**Input data:**
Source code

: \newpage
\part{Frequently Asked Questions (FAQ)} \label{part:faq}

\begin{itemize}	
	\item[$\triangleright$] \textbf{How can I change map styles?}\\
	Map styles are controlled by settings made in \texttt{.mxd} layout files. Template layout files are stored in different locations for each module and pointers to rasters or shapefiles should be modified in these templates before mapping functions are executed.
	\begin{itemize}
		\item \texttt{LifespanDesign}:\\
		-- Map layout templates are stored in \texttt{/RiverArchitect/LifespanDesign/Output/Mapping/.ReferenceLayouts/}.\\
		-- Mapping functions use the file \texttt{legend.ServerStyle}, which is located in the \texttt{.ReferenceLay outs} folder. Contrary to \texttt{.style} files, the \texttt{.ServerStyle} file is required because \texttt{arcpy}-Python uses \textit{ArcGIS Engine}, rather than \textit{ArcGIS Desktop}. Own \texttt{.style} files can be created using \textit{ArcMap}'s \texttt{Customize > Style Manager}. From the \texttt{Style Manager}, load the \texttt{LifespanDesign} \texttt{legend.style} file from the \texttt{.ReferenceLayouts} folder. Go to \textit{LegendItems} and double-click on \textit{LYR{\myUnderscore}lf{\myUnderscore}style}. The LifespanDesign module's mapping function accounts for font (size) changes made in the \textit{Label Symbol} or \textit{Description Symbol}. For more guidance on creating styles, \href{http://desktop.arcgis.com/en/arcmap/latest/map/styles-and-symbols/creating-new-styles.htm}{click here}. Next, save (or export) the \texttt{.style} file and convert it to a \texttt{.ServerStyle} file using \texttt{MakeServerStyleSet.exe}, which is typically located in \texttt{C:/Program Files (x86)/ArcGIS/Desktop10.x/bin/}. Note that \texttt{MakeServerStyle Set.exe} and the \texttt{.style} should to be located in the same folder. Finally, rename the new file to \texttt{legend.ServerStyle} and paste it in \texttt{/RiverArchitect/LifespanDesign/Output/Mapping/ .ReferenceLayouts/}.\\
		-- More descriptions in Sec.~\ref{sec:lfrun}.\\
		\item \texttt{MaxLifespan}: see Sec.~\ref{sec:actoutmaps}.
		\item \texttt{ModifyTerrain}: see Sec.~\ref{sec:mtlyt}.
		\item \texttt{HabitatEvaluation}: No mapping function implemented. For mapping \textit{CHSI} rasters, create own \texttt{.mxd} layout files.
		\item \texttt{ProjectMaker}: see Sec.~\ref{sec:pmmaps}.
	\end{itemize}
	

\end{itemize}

**Exercise prompt:** Output the line containing "-- More descriptions" and all lines after it to the end of the records, exactly as given.

**Answer to the problem:**
		-- More descriptions in Sec.~\ref{sec:lfrun}.\\
		\item \texttt{MaxLifespan}: see Sec.~\ref{sec:actoutmaps}.
		\item \texttt{ModifyTerrain}: see Sec.~\ref{sec:mtlyt}.
		\item \texttt{HabitatEvaluation}: No mapping function implemented. For mapping \textit{CHSI} rasters, create own \texttt{.mxd} layout files.
		\item \texttt{ProjectMaker}: see Sec.~\ref{sec:pmmaps}.
	\end{itemize}
	

\end{itemize}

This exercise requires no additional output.